Thread moved here from the Proposed New Topics forum.
  
anastasia
Member (Idle past 3966 days)
Posts: 1857
From: Bucks County, PA
Joined: 11-05-2006


Message 3 of 28 (379380)
01-23-2007 10:54 PM
Reply to: Message 1 by sdachristian
01-23-2007 8:52 PM


sdachristian writes:

I have studied this subject but I am still confused how you can get anything such as sunday out of the bible, and I was wondering what your theories happen to be?

I don't mean to be a spoil-sport, but honestly, the good ol' Wiki gives a decent explanation of this. The answer is not so much about religion, but just about customs and traditions.

In summary, early christians up until the 3-5 centuries, held the Sabbath in the traditional Jewish way, and ALSO had a day of celebration afterwards to honor the Resurrection. The symbolism went beyond Sunday being merely the day on which Jesus rose, to also a symbolism of the start of the 'new' creation in Jesus, as in , the 8th day.

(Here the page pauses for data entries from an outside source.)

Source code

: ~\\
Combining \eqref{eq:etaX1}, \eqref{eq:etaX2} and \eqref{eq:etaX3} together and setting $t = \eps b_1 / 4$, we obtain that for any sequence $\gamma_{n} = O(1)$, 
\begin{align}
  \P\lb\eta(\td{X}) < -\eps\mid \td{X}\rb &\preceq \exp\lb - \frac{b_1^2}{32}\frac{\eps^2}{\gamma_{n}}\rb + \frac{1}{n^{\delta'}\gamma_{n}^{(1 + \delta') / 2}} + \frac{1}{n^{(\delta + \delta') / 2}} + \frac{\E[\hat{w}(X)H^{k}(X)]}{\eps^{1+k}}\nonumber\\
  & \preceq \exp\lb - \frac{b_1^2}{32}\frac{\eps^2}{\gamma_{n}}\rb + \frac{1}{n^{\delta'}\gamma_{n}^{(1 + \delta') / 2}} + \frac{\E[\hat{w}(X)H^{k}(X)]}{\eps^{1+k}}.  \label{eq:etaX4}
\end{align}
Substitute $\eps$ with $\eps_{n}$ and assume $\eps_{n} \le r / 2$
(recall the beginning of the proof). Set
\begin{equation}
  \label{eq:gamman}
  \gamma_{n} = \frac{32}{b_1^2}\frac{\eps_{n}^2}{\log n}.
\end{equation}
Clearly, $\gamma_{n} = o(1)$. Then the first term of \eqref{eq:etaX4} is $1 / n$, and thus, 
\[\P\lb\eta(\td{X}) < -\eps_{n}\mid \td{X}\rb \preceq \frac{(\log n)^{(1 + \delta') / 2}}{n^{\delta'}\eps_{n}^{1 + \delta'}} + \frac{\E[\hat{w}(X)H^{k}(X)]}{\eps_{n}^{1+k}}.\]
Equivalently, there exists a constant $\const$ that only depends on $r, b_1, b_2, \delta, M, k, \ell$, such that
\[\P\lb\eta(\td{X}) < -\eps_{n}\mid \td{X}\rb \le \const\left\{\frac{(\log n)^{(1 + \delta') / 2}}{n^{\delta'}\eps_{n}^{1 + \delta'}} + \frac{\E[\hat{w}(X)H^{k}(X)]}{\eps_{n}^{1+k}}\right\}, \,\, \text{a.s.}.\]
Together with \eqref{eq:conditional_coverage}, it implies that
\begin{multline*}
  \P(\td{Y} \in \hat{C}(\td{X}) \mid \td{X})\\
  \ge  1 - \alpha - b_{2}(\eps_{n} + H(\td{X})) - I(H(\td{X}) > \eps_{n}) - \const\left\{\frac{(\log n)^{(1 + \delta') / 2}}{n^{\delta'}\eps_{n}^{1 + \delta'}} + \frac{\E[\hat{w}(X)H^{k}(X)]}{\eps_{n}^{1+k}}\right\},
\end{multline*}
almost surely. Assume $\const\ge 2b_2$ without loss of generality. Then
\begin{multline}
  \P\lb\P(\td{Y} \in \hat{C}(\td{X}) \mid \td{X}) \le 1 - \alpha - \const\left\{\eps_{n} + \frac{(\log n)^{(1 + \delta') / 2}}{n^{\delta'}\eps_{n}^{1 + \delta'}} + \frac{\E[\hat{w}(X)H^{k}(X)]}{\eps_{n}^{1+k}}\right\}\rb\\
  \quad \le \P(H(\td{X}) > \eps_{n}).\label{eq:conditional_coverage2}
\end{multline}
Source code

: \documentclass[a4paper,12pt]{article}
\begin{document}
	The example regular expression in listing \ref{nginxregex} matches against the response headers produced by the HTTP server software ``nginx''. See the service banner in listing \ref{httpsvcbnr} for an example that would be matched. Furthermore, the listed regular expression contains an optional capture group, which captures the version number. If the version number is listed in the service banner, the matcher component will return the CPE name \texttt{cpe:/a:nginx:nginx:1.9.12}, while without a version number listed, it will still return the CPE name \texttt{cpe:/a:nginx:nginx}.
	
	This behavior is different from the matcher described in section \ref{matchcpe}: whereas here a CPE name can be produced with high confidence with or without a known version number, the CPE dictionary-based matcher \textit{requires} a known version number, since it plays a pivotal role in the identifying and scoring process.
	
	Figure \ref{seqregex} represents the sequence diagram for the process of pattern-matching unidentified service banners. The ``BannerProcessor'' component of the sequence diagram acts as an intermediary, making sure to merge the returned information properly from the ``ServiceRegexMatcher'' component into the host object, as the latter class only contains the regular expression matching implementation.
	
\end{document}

I believe in some non-Jewish areas the idea of the Saturday Sabbath was not a big deal. Eventually, the Emperor Constantine declared Sunday a day of rest like Saturday. While some Popes likewise held that it was good to celebrate Sunday, they never denied Saturday as being important to my knowledge.

I am not sure things have changed so terribly much. We still have a Sunday morning breakfast, derived from the times when everyone fasted the day before church, and possibly derived from even older times when they fasted on Saturdays.

And of course, we still have a two-day weekend, though it is not religious in nature. I think that is pretty good for 2000 years.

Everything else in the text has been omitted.